Provide again, from the entries below, every line from the one containing "support is available" through the one containing "- [ ] Long-term", exactly as written, and no other line.
++++
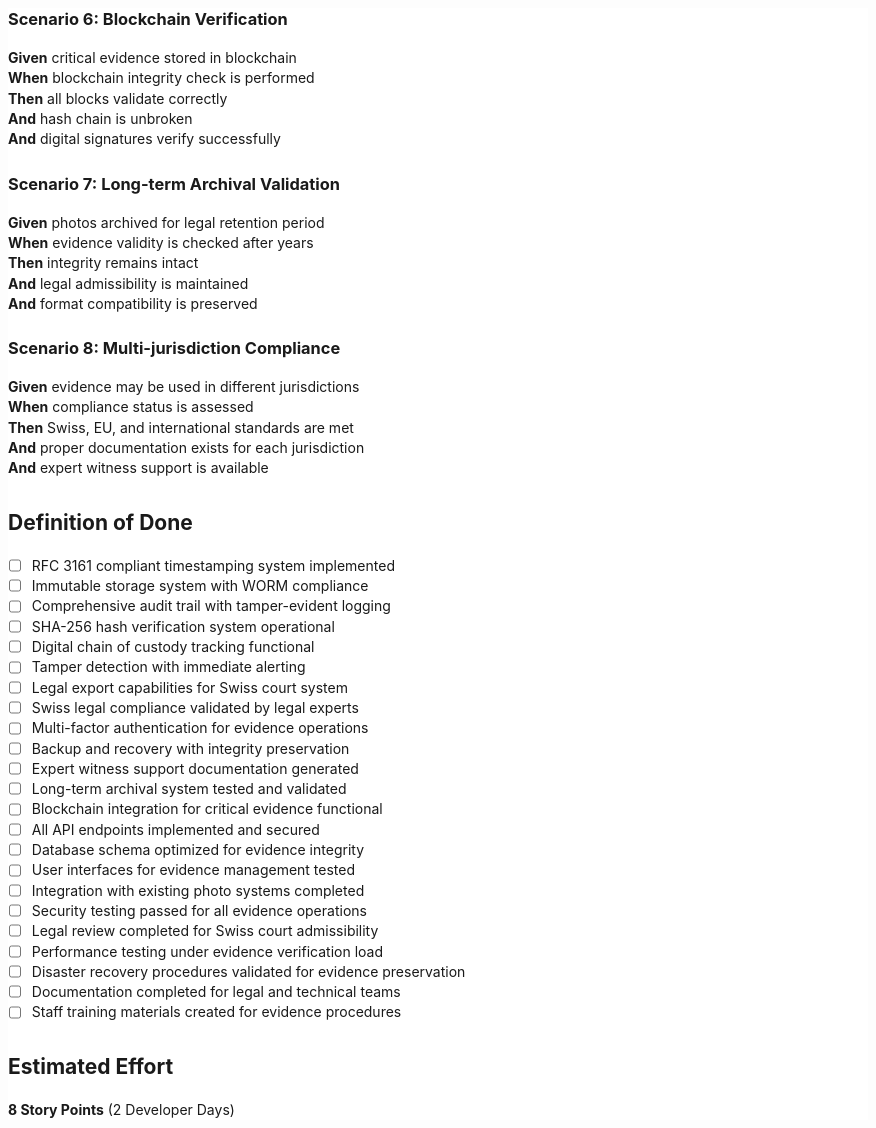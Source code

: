 ### Scenario 6: Blockchain Verification
**Given** critical evidence stored in blockchain  
**When** blockchain integrity check is performed  
**Then** all blocks validate correctly  
**And** hash chain is unbroken  
**And** digital signatures verify successfully

### Scenario 7: Long-term Archival Validation
**Given** photos archived for legal retention period  
**When** evidence validity is checked after years  
**Then** integrity remains intact  
**And** legal admissibility is maintained  
**And** format compatibility is preserved

### Scenario 8: Multi-jurisdiction Compliance
**Given** evidence may be used in different jurisdictions  
**When** compliance status is assessed  
**Then** Swiss, EU, and international standards are met  
**And** proper documentation exists for each jurisdiction  
**And** expert witness support is available

## Definition of Done

- [ ] RFC 3161 compliant timestamping system implemented
- [ ] Immutable storage system with WORM compliance
- [ ] Comprehensive audit trail with tamper-evident logging
- [ ] SHA-256 hash verification system operational
- [ ] Digital chain of custody tracking functional
- [ ] Tamper detection with immediate alerting
- [ ] Legal export capabilities for Swiss court system
- [ ] Swiss legal compliance validated by legal experts
- [ ] Multi-factor authentication for evidence operations
- [ ] Backup and recovery with integrity preservation
- [ ] Expert witness support documentation generated
- [ ] Long-term archival system tested and validated
- [ ] Blockchain integration for critical evidence functional
- [ ] All API endpoints implemented and secured
- [ ] Database schema optimized for evidence integrity
- [ ] User interfaces for evidence management tested
- [ ] Integration with existing photo systems completed
- [ ] Security testing passed for all evidence operations
- [ ] Legal review completed for Swiss court admissibility
- [ ] Performance testing under evidence verification load
- [ ] Disaster recovery procedures validated for evidence preservation
- [ ] Documentation completed for legal and technical teams
- [ ] Staff training materials created for evidence procedures

## Estimated Effort
**8 Story Points** (2 Developer Days)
++++
* **Response below**:
**And** expert witness support is available

## Definition of Done

- [ ] RFC 3161 compliant timestamping system implemented
- [ ] Immutable storage system with WORM compliance
- [ ] Comprehensive audit trail with tamper-evident logging
- [ ] SHA-256 hash verification system operational
- [ ] Digital chain of custody tracking functional
- [ ] Tamper detection with immediate alerting
- [ ] Legal export capabilities for Swiss court system
- [ ] Swiss legal compliance validated by legal experts
- [ ] Multi-factor authentication for evidence operations
- [ ] Backup and recovery with integrity preservation
- [ ] Expert witness support documentation generated
- [ ] Long-term archival system tested and validated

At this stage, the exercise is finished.